Bref, voici mon humeur du mois. Je crois que le truc que j’ai vraiment fait c’est…manger des poules et des poissons en chocolat et encore, ce n’est pas tout à fait vrai parce que depuis que le Covid s’est invité chez moi sans ma permission, il y a de ça plus d’un an je ne compte plus, je n’aime plus du tout le chocolat 😣😯 et ça c’est pas une blague !
Le contenu écrit pour mon Mood Board est tiré de l’agenda de Parole de Sorcière.
Comment ça tu n’as pas encore terminé le tome 2 de Muguette ?
Eh bien non ! Et pourquoi donc ?
Figure-toi que j’ai repris mon bouquin et j’ai relu ce que j’avais écrit. Pourquoi a-t-il fallu que je fasse la même chose avec Noël à la maison des cœurs blessés ? Au fond de moi, je savais !
Georges mon héros est bien meilleur que le Jasmin de Muguette.
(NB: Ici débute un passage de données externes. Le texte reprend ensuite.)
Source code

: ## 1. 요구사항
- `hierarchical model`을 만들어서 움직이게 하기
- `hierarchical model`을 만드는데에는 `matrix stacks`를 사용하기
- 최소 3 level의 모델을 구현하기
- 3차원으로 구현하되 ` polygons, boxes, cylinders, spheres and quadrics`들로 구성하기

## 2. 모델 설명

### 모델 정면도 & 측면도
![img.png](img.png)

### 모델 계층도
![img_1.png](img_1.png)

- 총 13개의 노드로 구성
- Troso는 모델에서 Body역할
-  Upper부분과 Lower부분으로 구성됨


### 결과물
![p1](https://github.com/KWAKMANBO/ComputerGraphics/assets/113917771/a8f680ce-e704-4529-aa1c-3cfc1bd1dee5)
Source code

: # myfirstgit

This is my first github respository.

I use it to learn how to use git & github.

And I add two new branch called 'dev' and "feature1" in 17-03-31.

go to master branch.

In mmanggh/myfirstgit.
Au fil des pages, je répétais devant l’air narquois de Monsieur Chéri, c’est moi qui ai inventé ça ? Cette romance de Noël, je l’adore ! Il n’y a que moi, en fait, parce que je ne sais pas et comment le savoir, si ce que j’écris, c’est bien. Bref !
Revenons à Muguette. Je ne sais pas si le fait qu’elle ait eu une petite fille l’a assagi, toujours est-il que je ne parviens pas à lui redonner le ton mordant qu’elle avait avant.
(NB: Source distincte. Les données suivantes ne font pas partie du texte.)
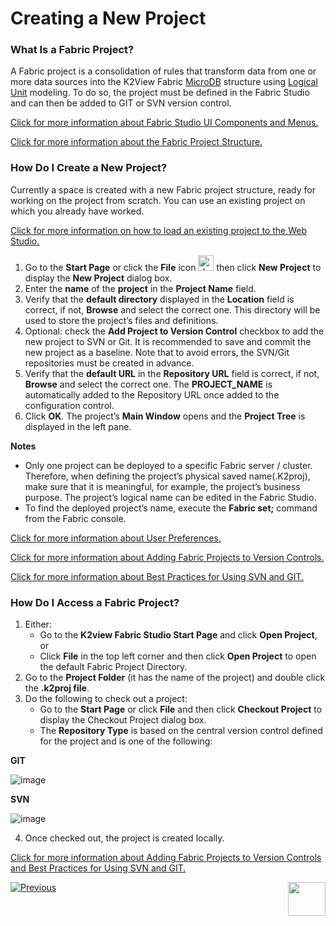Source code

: # Creating a New Project

### What Is a Fabric Project?
A Fabric project is a consolidation of rules that transform data from one or more data sources into the K2View Fabric [MicroDB](/articles/01_fabric_overview/02_fabric_glossary.md#mdbmicrodb) structure using [Logical Unit](/articles/03_logical_units/01_LU_overview.md) modeling. To do so, the project must be defined in the Fabric Studio and can then be added to GIT <studio>or SVN</studio> version control. 

[Click for more information about Fabric Studio UI Components and Menus.](/articles/04_fabric_studio/01_UI_components_and_menus.md)

[Click for more information about the Fabric Project Structure.](/articles/04_fabric_studio/08_fabric_project_tree.md)

### How Do I Create a New Project?

<web>

Currently a space is created with a new Fabric project structure, ready for working on the project from scratch. You can use an existing project on which you already have worked.

[Click for more information on how to load an existing project to the Web Studio.](11_fabric_studio_exporting_and_importing%20a_fabric_project.md)

</web>

<studio>

1. Go to the **Start Page** or click the **File** icon <img src="images/04_05_01%20New%20Project%20icon.jpg" alt="drawing" width="25"/> then click **New Project** to display the **New Project** dialog box.
2. Enter the **name** of the **project** in the **Project Name** field. 
3. Verify that the **default directory** displayed in the **Location** field is correct, if not, **Browse** and select the correct one. This directory will be used to store the project’s files and definitions.
4. Optional: check the **Add Project to Version Control** checkbox to add the new project to SVN or Git. It is recommended to save and commit the new project as a baseline.
Note that to avoid errors, the SVN/Git repositories must be created in advance.  
5. Verify that the **default URL** in the **Repository URL** field is correct, if not, **Browse** and select the correct one. The **PROJECT_NAME** is automatically added to the Repository URL once added to the configuration control. 
6. Click **OK**. The project’s **Main Window** opens and the **Project Tree** is displayed in the left pane. 


**Notes**
* Only one project can be deployed to a specific Fabric server / cluster. Therefore, when defining the project’s physical saved name(.K2proj), make sure that it is meaningful, for example, the project’s business purpose.  The project’s logical name can be edited in the Fabric Studio. 
* To find the deployed project’s name, execute the **Fabric set;** command from the Fabric console.

[Click for more information about User Preferences.](/articles/04_fabric_studio/04_user_preferences.md)

[Click for more information about Adding Fabric Projects to Version Controls.](/articles/04_fabric_studio/06_adding_fabric_projects_to_version_control.md)

[Click for more information about Best Practices for Using SVN and GIT.](/articles/04_fabric_studio/07_best_practices_for_working_with_GIT_and_SVN.md)

### How Do I Access a Fabric Project?

1. Either:
   * Go to the **K2view Fabric Studio Start Page** and click **Open Project**, or 
   * Click **File** in the top left corner and then click **Open Project** to open the default Fabric Project Directory.     
2. Go to the **Project Folder** (it has the name of the project) and double click the **.k2proj file**.
3. Do the following to check out a project:
   * Go to the **Start Page** or click **File** and then click **Checkout Project** to display the Checkout Project dialog box.
   * The **Repository Type** is based on the central version control defined for the project and is one of the following:

**GIT**

![image](images/04_05_02%20GIT.jpg)

**SVN** 

![image](images/04_05_03%20SVN.jpg)

4. Once checked out, the project is created locally.

[Click for more information about Adding Fabric Projects to Version Controls and Best Practices for Using SVN and GIT.](/articles/04_fabric_studio/06_adding_fabric_projects_to_version_control.md)

</studio>



[![Previous](/articles/images/Previous.png)](04_user_preferences.md)[<img align="right" width="60" height="54" src="/articles/images/Next.png">](08_fabric_project_tree.md)

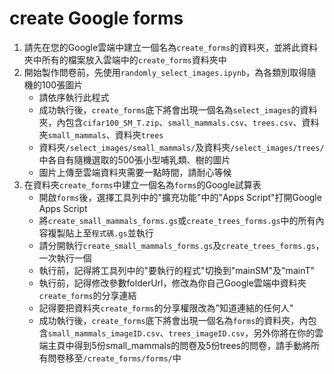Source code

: # create Google forms
1. 請先在您的Google雲端中建立一個名為`create_forms`的資料夾，並將此資料夾中所有的檔案放入雲端中的`create_forms`資料夾中
2. 開始製作問卷前，先使用`randomly_select_images.ipynb`，為各類別取得隨機的100張圖片
    * 請依序執行此程式
    * 成功執行後，`create_forms`底下將會出現一個名為`select_images`的資料夾，內包含`cifar100_SM_T.zip`、`small_mammals.csv`、`trees.csv`、資料夾`small_mammals`、資料夾`trees`
    * 資料夾`/select_images/small_mammals/`及資料夾`/select_images/trees/`中各自有隨機選取的500張小型哺乳類、樹的圖片
    * 圖片上傳至雲端資料夾需要一點時間，請耐心等候
3. 在資料夾`create_forms`中建立一個名為`forms`的Google試算表
    * 開啟`forms`後，選擇工具列中的"擴充功能"中的"Apps Script"打開Google Apps Script
    * 將`create_small_mammals_forms.gs`或`create_trees_forms.gs`中的所有內容複製貼上至`程式碼.gs`並執行
    * 請分開執行`create_small_mammals_forms.gs`及`create_trees_forms.gs`，一次執行一個
    * 執行前，記得將工具列中的"要執行的程式"切換到"mainSM"及"mainT"
    * 執行前，記得修改參數folderUrl，修改為你自己Google雲端中資料夾`create_forms`的分享連結
    * 記得要把資料夾`create_forms`的分享權限改為"知道連結的任何人"
    * 成功執行後，`create_forms`底下將會出現一個名為`forms`的資料夾，內包含`small_mammals_imageID.csv`、`trees_imageID.csv`，另外你將在你的雲端主頁中得到5份small_mammals的問卷及5份trees的問卷，請手動將所有問卷移至`/create_forms/forms/`中
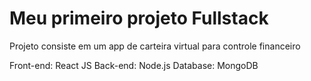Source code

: # Meu primeiro projeto Fullstack

Projeto consiste em um app de carteira virtual para controle financeiro

Front-end: React JS
Back-end: Node.js
Database: MongoDB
Et Jasmin ? Je le trouve bien trop calme, sans répartie, et pas rigolo du tout. Je comprends tout à fait ma Muguette qui refuse de vivre avec lui. Me voilà bien !
J’écris trois phrases, je rature. Je laisse passer quelque temps, je m’y remets avec une autre piste, rebelote ça ne matche pas.
Trop d’idées, trop de personnages qui me titillent, parce qu’il faut bien l’avouer, le premier tome appelle une suite.
Alors, je jette tout en vrac ce qui me passe par la tête et je sais qu’il va y avoir un sacré travail de débroussaillage.
Jasmin n’est plus directeur des Impôts (pour le moment 😏), il cesse de se lamenter et reprend les rênes du domaine familial. Qu’il en impose que diable !
Je n’ai pas encore la réaction de Muguette.
Trois ans ont passé quand même et sa fille n’est plus un bébé. Je te rappelle que sa meilleure amie, Prune, avait accouché en même temps qu’elle, seulement elle a fait un déni de grossesse et refuse de s’occuper de son enfant dont elle affirme qu’il n’est pas à elle.
Tu vois un peu dans quelle galère je suis pour dépatouiller ça et que mon histoire ressemble à quelque chose qui me plaise et surtout tienne la route ?
Voilà donc l’explication du pourquoi je suis moins sur le blog 😏.
Autre chose, quand Muguette est sortie de mon imagination, elle était ma thérapie… C’était il y a plus de cinq ans… Plus apaisée aujourd’hui, Muguette l’est aussi…
Je célèbre le printemps à ma manière 😁, je ne sais pas si la météo est au courant que c’est aujourd’hui 😂. De ma fenêtre je vois le ciel gris et j’entends le vent souffler 🌬, il faudra lui dire quand même au ciel que c’est le printemps 😏. Voilà pourquoi, ici, il est arrivé.
Je reviens vite te parler de Muguette qui me prend un peu beaucoup de temps.